A further flaw in The SPS Agreement is associated with Article 9 regarding the provision of technical assistance to developing countries in order to assist them in complying with The SPS Agreement. Regardless of the assistance provided to developing countries, it demonstrates how there is a disparity in the capacity and capability of developing and developed countries to comply with these standards. This disparity may result in the absence of substantial and genuine assistance from the WTO or developed countries to developing countries.
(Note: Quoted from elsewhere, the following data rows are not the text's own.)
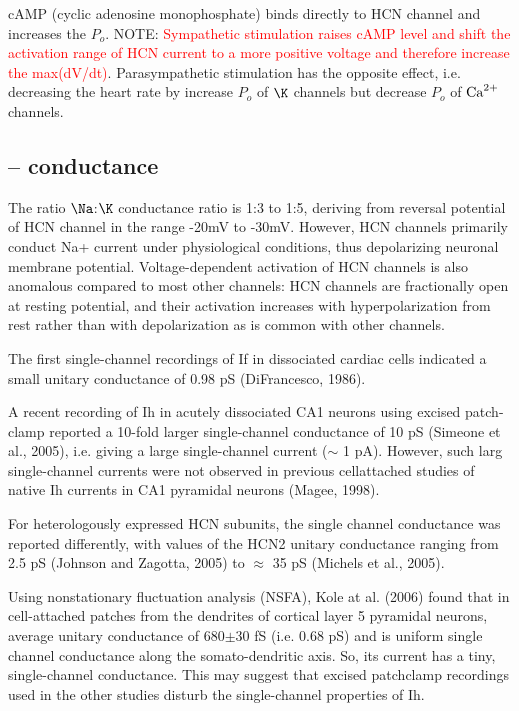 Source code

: cAMP (cyclic adenosine monophosphate) binds directly to HCN channel and
increases the $P_o$. NOTE:
\textcolor{red}{Sympathetic stimulation raises cAMP level and shift the
activation range of HCN current to a more positive voltage and therefore
increase the max(dV/dt)}. Parasympathetic stimulation has the opposite effect, i.e.
decreasing the heart rate by increase $P_o$ of $\K$ channels but decrease $P_o$
of ${\text{Ca}^{2+}}$ channels.

\subsection{-- conductance}

The ratio $\Na$:$\K$ conductance ratio is 1:3 to 1:5, deriving from reversal
potential of HCN channel in the range -20mV to -30mV.
However, HCN channels primarily conduct Na+ current under physiological conditions, thus depolarizing neuronal
membrane potential.
Voltage-dependent activation of HCN channels is also anomalous compared to most
other channels: HCN channels are fractionally open at resting potential, and
their activation increases with hyperpolarization from rest rather than with
depolarization as is common with other channels.


The first single-channel recordings of If in dissociated cardiac cells indicated
a small unitary conductance of 0.98 pS (DiFrancesco, 1986).

A recent recording of Ih in acutely dissociated CA1 neurons using excised
patch-clamp reported a 10-fold larger single-channel conductance of 10 pS
(Simeone et al., 2005), i.e. giving a large single-channel current ($\sim$ 1
pA).
However, such larg single-channel currents were not observed in previous
cellattached studies of native Ih currents in CA1 pyramidal neurons (Magee,
1998).

For heterologously expressed HCN subunits, the single channel conductance
was reported differently, with values of the HCN2 unitary conductance ranging
from 2.5 pS (Johnson and Zagotta, 2005) to $\approx$ 35 pS (Michels et al.,
2005).

Using nonstationary fluctuation analysis (NSFA), Kole at al. (2006) found that
in cell-attached patches from the dendrites of cortical layer 5 pyramidal
neurons, average unitary conductance of 680$\pm$30 fS (i.e. 0.68 pS) and is
uniform single channel conductance along the somato-dendritic axis. So, its
current has a tiny, single-channel conductance.
This may suggest that excised patchclamp recordings used in the other
studies disturb the single-channel properties of Ih.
Moving on, the SPS Agreement is not a public health agreement; rather, it is a trade-business agreement aimed at reducing regulation and facilitating international trade. The SPS Agreement illustrates how many nations contest the health and safety regulations of other nations merely on the grounds that they are excessively stringent. This has contributed to another gap in the SPS Agreement in terms of the missing public perspectives. Despite the fact that it is a trade agreement, I contend that public perspectives and opinions matter, particularly in the context of scientific consensus. Science will be strongly justified when public sentiment contributes to the legitimacy of the science. The SPS Agreement’s technocratic nature of science may have resulted in the exclusion of public participation in the decision-making process for domestic measures. It begs the question of how the government will manage its regulatory processes in a transparent and inclusive manner while adhering to internationally ‘accepted’ protocols. The exclusion of public and public health sentiments has also contributed to the gap in long-term health issues, such as obesity. This is in line with how the SPS Agreement ensures a health standard that addresses long-term health issues. Eating too much ‘safe’ food can lead to health problems.
In conclusion, the Sanitary and Phytosanitary Agreement is a comprehensive plan for addressing health and safety standards in the trading realm. It has provided a well-rounded mechanism to address health and safety standardization, but it is undeniably imperfect. As previously stated, I have identified the loopholes that have been found in the WTO’s SPS Agreement. The discussion begins with the contested ‘disguised protectionism’ tendency and its trajectory, then moves on to the nature of science, which is full of uncertainty, and concludes with the absence of non-scientific variables in the SPS Agreement. This paper reviewed and bridged the urgency of WTO reform and the reasoning behind it, with a focus on the SPS Agreement.